----- DATASET EXTRACT -----

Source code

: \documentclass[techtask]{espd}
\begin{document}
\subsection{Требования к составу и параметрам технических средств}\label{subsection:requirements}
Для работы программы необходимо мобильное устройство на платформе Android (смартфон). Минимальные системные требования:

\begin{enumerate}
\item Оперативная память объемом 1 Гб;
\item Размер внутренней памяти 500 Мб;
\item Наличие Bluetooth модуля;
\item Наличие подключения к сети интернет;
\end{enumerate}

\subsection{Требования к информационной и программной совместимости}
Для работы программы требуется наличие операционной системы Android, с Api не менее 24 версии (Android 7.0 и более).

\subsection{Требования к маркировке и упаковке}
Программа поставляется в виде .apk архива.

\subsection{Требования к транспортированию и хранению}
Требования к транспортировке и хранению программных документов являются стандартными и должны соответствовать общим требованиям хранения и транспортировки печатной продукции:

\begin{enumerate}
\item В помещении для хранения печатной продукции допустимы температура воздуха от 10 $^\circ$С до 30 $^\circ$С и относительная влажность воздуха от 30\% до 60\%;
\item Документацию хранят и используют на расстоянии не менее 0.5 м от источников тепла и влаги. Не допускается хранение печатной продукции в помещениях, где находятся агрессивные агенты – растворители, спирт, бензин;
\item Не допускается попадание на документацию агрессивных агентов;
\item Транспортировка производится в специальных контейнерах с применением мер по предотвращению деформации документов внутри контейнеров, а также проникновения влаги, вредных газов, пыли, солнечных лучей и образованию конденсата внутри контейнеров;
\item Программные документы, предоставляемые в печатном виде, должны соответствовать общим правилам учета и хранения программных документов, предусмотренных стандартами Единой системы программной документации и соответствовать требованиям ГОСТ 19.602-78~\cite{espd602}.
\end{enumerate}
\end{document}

-----

[PROBLEM STATEMENT]:
Pick out the lines above that hold the string "хранения" and show them.

[SOLUTION TO THIS EXERCISE]:
Требования к транспортировке и хранению программных документов являются стандартными и должны соответствовать общим требованиям хранения и транспортировки печатной продукции:
\item В помещении для хранения печатной продукции допустимы температура воздуха от 10 $^\circ$С до 30 $^\circ$С и относительная влажность воздуха от 30\% до 60\%;
\item Программные документы, предоставляемые в печатном виде, должны соответствовать общим правилам учета и хранения программных документов, предусмотренных стандартами Единой системы программной документации и соответствовать требованиям ГОСТ 19.602-78~\cite{espd602}.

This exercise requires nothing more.